**Entries provided**:
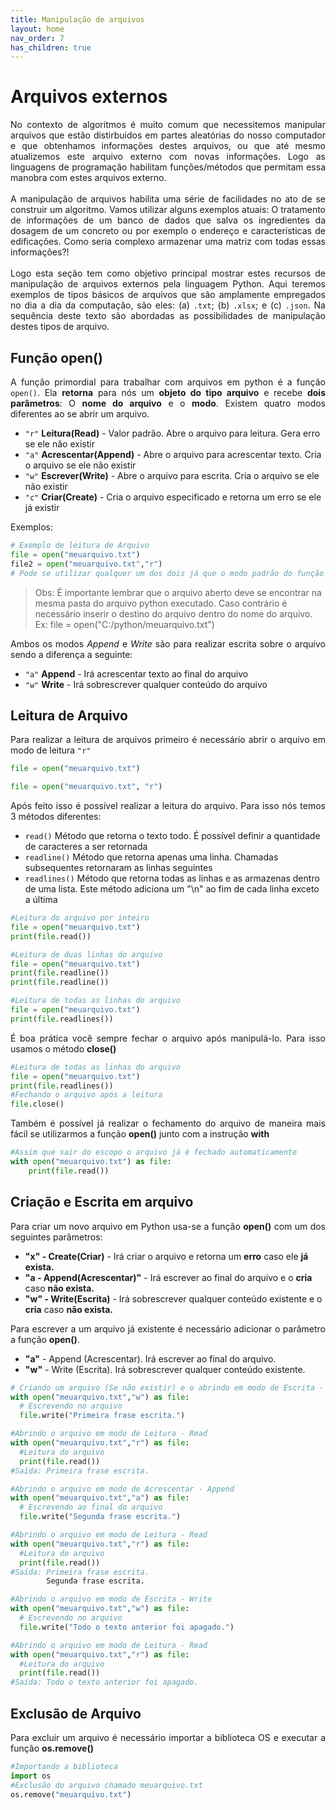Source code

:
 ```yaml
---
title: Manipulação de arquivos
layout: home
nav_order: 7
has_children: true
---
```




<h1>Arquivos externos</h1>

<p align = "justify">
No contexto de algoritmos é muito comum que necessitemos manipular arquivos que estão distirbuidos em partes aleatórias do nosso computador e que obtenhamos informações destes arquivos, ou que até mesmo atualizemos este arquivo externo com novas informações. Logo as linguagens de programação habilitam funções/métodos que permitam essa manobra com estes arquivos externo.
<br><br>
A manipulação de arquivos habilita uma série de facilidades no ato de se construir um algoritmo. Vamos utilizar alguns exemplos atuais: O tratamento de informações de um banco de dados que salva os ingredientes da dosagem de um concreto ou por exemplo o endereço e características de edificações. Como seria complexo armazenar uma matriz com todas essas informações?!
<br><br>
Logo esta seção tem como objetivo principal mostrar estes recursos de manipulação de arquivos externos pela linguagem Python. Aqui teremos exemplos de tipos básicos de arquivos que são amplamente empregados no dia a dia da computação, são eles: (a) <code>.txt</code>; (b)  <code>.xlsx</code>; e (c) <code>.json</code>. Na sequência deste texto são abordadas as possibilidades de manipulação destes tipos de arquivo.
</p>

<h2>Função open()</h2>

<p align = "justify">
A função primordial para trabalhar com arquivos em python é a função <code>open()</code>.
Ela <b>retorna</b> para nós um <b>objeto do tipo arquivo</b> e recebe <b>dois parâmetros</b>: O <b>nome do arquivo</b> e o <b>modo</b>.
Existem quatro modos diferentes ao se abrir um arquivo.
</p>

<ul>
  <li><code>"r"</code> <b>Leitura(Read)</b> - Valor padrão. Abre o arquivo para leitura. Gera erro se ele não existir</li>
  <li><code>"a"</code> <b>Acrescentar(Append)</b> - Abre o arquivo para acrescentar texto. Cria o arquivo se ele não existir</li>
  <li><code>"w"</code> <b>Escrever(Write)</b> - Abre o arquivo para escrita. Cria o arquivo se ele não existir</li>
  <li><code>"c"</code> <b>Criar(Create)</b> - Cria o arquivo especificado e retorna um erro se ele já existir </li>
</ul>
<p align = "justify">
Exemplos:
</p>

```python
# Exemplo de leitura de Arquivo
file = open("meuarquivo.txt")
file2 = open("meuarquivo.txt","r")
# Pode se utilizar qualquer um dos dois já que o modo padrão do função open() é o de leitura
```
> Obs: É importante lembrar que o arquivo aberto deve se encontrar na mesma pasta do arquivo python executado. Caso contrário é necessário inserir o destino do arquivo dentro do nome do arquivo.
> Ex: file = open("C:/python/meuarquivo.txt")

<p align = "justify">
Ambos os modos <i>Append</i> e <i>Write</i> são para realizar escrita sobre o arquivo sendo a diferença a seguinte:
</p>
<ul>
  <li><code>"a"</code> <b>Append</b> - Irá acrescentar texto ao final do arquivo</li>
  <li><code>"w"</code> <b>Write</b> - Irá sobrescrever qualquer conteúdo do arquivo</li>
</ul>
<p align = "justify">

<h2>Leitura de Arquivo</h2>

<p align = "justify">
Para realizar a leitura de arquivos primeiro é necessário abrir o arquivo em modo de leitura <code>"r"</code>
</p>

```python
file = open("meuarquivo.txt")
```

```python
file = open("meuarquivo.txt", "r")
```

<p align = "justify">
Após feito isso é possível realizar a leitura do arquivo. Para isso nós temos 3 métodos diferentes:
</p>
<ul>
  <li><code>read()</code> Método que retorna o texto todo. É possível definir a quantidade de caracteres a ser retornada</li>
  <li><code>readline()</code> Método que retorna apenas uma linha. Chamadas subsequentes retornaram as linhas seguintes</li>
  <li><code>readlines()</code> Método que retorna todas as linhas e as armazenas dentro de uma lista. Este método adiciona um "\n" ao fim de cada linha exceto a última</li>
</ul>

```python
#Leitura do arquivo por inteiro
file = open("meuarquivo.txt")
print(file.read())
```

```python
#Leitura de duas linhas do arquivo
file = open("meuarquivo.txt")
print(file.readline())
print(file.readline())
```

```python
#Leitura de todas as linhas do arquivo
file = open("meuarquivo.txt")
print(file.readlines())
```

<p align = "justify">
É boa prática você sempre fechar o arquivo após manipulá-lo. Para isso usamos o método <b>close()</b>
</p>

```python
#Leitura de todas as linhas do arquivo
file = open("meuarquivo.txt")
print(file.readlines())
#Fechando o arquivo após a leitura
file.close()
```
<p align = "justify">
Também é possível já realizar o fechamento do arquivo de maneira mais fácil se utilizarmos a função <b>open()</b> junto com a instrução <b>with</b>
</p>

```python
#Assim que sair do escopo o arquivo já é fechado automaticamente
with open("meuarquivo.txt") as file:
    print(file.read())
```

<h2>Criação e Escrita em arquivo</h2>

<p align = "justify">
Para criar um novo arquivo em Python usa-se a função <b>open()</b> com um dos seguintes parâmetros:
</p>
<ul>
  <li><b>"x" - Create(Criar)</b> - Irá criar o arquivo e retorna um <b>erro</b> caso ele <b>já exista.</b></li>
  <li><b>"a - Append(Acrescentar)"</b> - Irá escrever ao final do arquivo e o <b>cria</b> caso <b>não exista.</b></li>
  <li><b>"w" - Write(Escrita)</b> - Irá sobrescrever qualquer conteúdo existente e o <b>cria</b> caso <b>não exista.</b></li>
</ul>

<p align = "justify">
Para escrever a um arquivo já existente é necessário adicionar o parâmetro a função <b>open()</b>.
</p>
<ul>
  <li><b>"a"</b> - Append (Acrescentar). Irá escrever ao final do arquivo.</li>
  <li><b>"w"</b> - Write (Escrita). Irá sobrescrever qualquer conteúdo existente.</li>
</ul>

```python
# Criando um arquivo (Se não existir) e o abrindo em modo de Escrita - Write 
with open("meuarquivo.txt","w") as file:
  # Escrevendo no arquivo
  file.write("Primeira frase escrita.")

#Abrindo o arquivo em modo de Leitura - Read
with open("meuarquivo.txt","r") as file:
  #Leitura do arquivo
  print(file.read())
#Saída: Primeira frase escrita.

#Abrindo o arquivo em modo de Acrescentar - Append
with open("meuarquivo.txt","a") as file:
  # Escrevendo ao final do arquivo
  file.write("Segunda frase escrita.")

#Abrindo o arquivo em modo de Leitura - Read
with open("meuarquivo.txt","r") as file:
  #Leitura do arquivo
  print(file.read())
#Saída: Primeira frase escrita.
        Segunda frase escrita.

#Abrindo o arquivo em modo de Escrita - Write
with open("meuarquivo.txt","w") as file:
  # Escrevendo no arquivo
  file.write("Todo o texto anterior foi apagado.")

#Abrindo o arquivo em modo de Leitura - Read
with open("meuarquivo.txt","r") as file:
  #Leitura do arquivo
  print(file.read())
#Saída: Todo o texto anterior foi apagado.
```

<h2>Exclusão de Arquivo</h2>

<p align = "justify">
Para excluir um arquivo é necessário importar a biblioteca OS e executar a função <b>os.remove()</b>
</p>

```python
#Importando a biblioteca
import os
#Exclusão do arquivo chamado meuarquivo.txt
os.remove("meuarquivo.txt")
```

**How to complete this task**: All text in the material above must be written out exactly; the images are to be skipped.

**Solution**:
Source code

:
 ```yaml
---
title: Manipulação de arquivos
layout: home
nav_order: 7
has_children: true
---
```




<h1>Arquivos externos</h1>

<p align = "justify">
No contexto de algoritmos é muito comum que necessitemos manipular arquivos que estão distirbuidos em partes aleatórias do nosso computador e que obtenhamos informações destes arquivos, ou que até mesmo atualizemos este arquivo externo com novas informações. Logo as linguagens de programação habilitam funções/métodos que permitam essa manobra com estes arquivos externo.
<br><br>
A manipulação de arquivos habilita uma série de facilidades no ato de se construir um algoritmo. Vamos utilizar alguns exemplos atuais: O tratamento de informações de um banco de dados que salva os ingredientes da dosagem de um concreto ou por exemplo o endereço e características de edificações. Como seria complexo armazenar uma matriz com todas essas informações?!
<br><br>
Logo esta seção tem como objetivo principal mostrar estes recursos de manipulação de arquivos externos pela linguagem Python. Aqui teremos exemplos de tipos básicos de arquivos que são amplamente empregados no dia a dia da computação, são eles: (a) <code>.txt</code>; (b)  <code>.xlsx</code>; e (c) <code>.json</code>. Na sequência deste texto são abordadas as possibilidades de manipulação destes tipos de arquivo.
</p>

<h2>Função open()</h2>

<p align = "justify">
A função primordial para trabalhar com arquivos em python é a função <code>open()</code>.
Ela <b>retorna</b> para nós um <b>objeto do tipo arquivo</b> e recebe <b>dois parâmetros</b>: O <b>nome do arquivo</b> e o <b>modo</b>.
Existem quatro modos diferentes ao se abrir um arquivo.
</p>

<ul>
  <li><code>"r"</code> <b>Leitura(Read)</b> - Valor padrão. Abre o arquivo para leitura. Gera erro se ele não existir</li>
  <li><code>"a"</code> <b>Acrescentar(Append)</b> - Abre o arquivo para acrescentar texto. Cria o arquivo se ele não existir</li>
  <li><code>"w"</code> <b>Escrever(Write)</b> - Abre o arquivo para escrita. Cria o arquivo se ele não existir</li>
  <li><code>"c"</code> <b>Criar(Create)</b> - Cria o arquivo especificado e retorna um erro se ele já existir </li>
</ul>
<p align = "justify">
Exemplos:
</p>

```python
# Exemplo de leitura de Arquivo
file = open("meuarquivo.txt")
file2 = open("meuarquivo.txt","r")
# Pode se utilizar qualquer um dos dois já que o modo padrão do função open() é o de leitura
```
> Obs: É importante lembrar que o arquivo aberto deve se encontrar na mesma pasta do arquivo python executado. Caso contrário é necessário inserir o destino do arquivo dentro do nome do arquivo.
> Ex: file = open("C:/python/meuarquivo.txt")

<p align = "justify">
Ambos os modos <i>Append</i> e <i>Write</i> são para realizar escrita sobre o arquivo sendo a diferença a seguinte:
</p>
<ul>
  <li><code>"a"</code> <b>Append</b> - Irá acrescentar texto ao final do arquivo</li>
  <li><code>"w"</code> <b>Write</b> - Irá sobrescrever qualquer conteúdo do arquivo</li>
</ul>
<p align = "justify">

<h2>Leitura de Arquivo</h2>

<p align = "justify">
Para realizar a leitura de arquivos primeiro é necessário abrir o arquivo em modo de leitura <code>"r"</code>
</p>

```python
file = open("meuarquivo.txt")
```

```python
file = open("meuarquivo.txt", "r")
```

<p align = "justify">
Após feito isso é possível realizar a leitura do arquivo. Para isso nós temos 3 métodos diferentes:
</p>
<ul>
  <li><code>read()</code> Método que retorna o texto todo. É possível definir a quantidade de caracteres a ser retornada</li>
  <li><code>readline()</code> Método que retorna apenas uma linha. Chamadas subsequentes retornaram as linhas seguintes</li>
  <li><code>readlines()</code> Método que retorna todas as linhas e as armazenas dentro de uma lista. Este método adiciona um "\n" ao fim de cada linha exceto a última</li>
</ul>

```python
#Leitura do arquivo por inteiro
file = open("meuarquivo.txt")
print(file.read())
```

```python
#Leitura de duas linhas do arquivo
file = open("meuarquivo.txt")
print(file.readline())
print(file.readline())
```

```python
#Leitura de todas as linhas do arquivo
file = open("meuarquivo.txt")
print(file.readlines())
```

<p align = "justify">
É boa prática você sempre fechar o arquivo após manipulá-lo. Para isso usamos o método <b>close()</b>
</p>

```python
#Leitura de todas as linhas do arquivo
file = open("meuarquivo.txt")
print(file.readlines())
#Fechando o arquivo após a leitura
file.close()
```
<p align = "justify">
Também é possível já realizar o fechamento do arquivo de maneira mais fácil se utilizarmos a função <b>open()</b> junto com a instrução <b>with</b>
</p>

```python
#Assim que sair do escopo o arquivo já é fechado automaticamente
with open("meuarquivo.txt") as file:
    print(file.read())
```

<h2>Criação e Escrita em arquivo</h2>

<p align = "justify">
Para criar um novo arquivo em Python usa-se a função <b>open()</b> com um dos seguintes parâmetros:
</p>
<ul>
  <li><b>"x" - Create(Criar)</b> - Irá criar o arquivo e retorna um <b>erro</b> caso ele <b>já exista.</b></li>
  <li><b>"a - Append(Acrescentar)"</b> - Irá escrever ao final do arquivo e o <b>cria</b> caso <b>não exista.</b></li>
  <li><b>"w" - Write(Escrita)</b> - Irá sobrescrever qualquer conteúdo existente e o <b>cria</b> caso <b>não exista.</b></li>
</ul>

<p align = "justify">
Para escrever a um arquivo já existente é necessário adicionar o parâmetro a função <b>open()</b>.
</p>
<ul>
  <li><b>"a"</b> - Append (Acrescentar). Irá escrever ao final do arquivo.</li>
  <li><b>"w"</b> - Write (Escrita). Irá sobrescrever qualquer conteúdo existente.</li>
</ul>

```python
# Criando um arquivo (Se não existir) e o abrindo em modo de Escrita - Write 
with open("meuarquivo.txt","w") as file:
  # Escrevendo no arquivo
  file.write("Primeira frase escrita.")

#Abrindo o arquivo em modo de Leitura - Read
with open("meuarquivo.txt","r") as file:
  #Leitura do arquivo
  print(file.read())
#Saída: Primeira frase escrita.

#Abrindo o arquivo em modo de Acrescentar - Append
with open("meuarquivo.txt","a") as file:
  # Escrevendo ao final do arquivo
  file.write("Segunda frase escrita.")

#Abrindo o arquivo em modo de Leitura - Read
with open("meuarquivo.txt","r") as file:
  #Leitura do arquivo
  print(file.read())
#Saída: Primeira frase escrita.
        Segunda frase escrita.

#Abrindo o arquivo em modo de Escrita - Write
with open("meuarquivo.txt","w") as file:
  # Escrevendo no arquivo
  file.write("Todo o texto anterior foi apagado.")

#Abrindo o arquivo em modo de Leitura - Read
with open("meuarquivo.txt","r") as file:
  #Leitura do arquivo
  print(file.read())
#Saída: Todo o texto anterior foi apagado.
```

<h2>Exclusão de Arquivo</h2>

<p align = "justify">
Para excluir um arquivo é necessário importar a biblioteca OS e executar a função <b>os.remove()</b>
</p>

```python
#Importando a biblioteca
import os
#Exclusão do arquivo chamado meuarquivo.txt
os.remove("meuarquivo.txt")
```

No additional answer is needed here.